Mohammed Moussaoui, invité sur RMC.
Le président du Conseil français du culte musulman a accordé un entretien à Mizane.info dans lequel il considère que le CFCM est toujours en lice et qu’une réforme sur une base départementale le sauverait de la disparition.
Mizane.info : A la prochaine assemblée générale extraordinaire, allez-vous proposer une autodissolution du CFCM, en écho à vos propos tenus dans l’Opinion ?
Mohammed Moussaoui : Dans la tribune, je n’ai pas indiqué que la solution était l’autodissolution. J’ai précisé qu’il fallait faire émerger une nouvelle forme de représentation. Cette nouvelle forme ne passe pas nécessairement par l’autodissolution du CFCM.
Le terme a été employé dans la tribune ce qui signifie que cette autodissolution rentre pour vous dans le champ des possibles…
Tout à fait. Il y a deux options. Concrètement, soit nous réformons le CFCM pour permettre une émergence de l’instance nationale, c’est à dire l’assemblée générale extraordinaire actuelle. Soit elle est remplacée par une assemblé générale qui émane des départements, ce qui constitue l’option 1.
L’assemblée générale actuelle est formée par une moitié nommée par les fédérations et une autre moitié formée par les CRCM. Il faudrait que cette assemblée soit remplacée par une autre formée par des conseils départementaux, ce qui nécessite une modification des statuts pour permettre ce changement.
Ce serait l’idéal car nous n’aurions pas besoin de dissoudre le CFCM. Son contenu changerait complètement.
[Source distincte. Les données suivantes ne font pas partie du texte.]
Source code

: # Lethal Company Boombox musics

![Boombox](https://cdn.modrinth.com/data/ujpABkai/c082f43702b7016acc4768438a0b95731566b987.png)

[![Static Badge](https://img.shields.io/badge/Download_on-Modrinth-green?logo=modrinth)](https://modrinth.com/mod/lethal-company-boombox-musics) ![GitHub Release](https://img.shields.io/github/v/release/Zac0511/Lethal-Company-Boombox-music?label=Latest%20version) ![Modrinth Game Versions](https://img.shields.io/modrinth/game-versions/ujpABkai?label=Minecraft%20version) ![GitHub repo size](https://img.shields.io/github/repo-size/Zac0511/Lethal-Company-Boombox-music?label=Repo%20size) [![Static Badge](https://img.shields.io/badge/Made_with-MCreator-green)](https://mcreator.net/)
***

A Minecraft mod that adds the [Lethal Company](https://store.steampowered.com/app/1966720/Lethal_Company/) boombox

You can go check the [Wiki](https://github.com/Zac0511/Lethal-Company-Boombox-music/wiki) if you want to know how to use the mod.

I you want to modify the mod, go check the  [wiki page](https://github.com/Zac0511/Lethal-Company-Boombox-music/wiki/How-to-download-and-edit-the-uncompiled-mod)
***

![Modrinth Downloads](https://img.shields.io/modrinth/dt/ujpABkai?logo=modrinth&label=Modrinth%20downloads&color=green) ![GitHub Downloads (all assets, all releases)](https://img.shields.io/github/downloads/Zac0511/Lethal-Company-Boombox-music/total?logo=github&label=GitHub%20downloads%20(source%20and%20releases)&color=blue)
La question de savoir si l’on conserve le même nom ou pas est accessoire pour moi. La vraie question est de savoir si nous acceptons de donner la parole aux conseils départementaux pour qu’ils élisent la nouvelle instance, ou pas.
Le 4 juillet 2021, les quatre fédérations constituant la Coordination avait dit non à cette réforme que j’avais proposé, grâce à leur majorité de blocage. J’espère qu’à la prochaine assemblée générale, les choses changeront car le contexte a changé. Il n’y avait pas le Forif à cette époque.
Le ministre de l’Intérieur a pourtant clairement dit que le CFCM était mort et que lui-même ne recevrait plus d’acteurs musulmans au titre du CFCM.
C’est l’expression du ministre en réponse à une question du journaliste. Dans les faits, ce n’est pas ce qui s’est passé. J’ai été reçu à la présentation des vœux du président de la République en tant que président du CFCM, pas en tant que président de l’UMF. Le ministre de l’Intérieur m’a reçu récemment, le 5 janvier, en tant que président du CFCM. La commission sur les actes antimusulmans mandatée par le ministère m’a aussi invité en tant que président du CFCM.
Comment expliquez-vous cette contradiction ?
Je fais la différence entre une réponse du ministre à un journaliste et une position officielle. Je n’ai reçu aucun document officiel établissant que le dialogue des autorités était rompu avec le CFCM. Rien. C’est le contraire qui s’est déroulé puisque j’ai été reçu par le président de la République et le ministre de l’Intérieur. Avec ce dernier, nous avons réfléchi à la manière dont nous pourrions établir des liens entre le CFCM et le Forif.
L’avez-vous interrogé sur ses propos au Grand Jury RTL ?
Oui. Dans son esprit, le CFCM dans son état actuel n’est plus viable. Et ce constat, je le partage.
Ce n’est pas ce qu’a dit le ministre Darmanin. Il a tenu des propos assez clairs sur la mort du CFCM, sur le fait qu’il représentait un islam consulaire que le gouvernement ne voulait plus.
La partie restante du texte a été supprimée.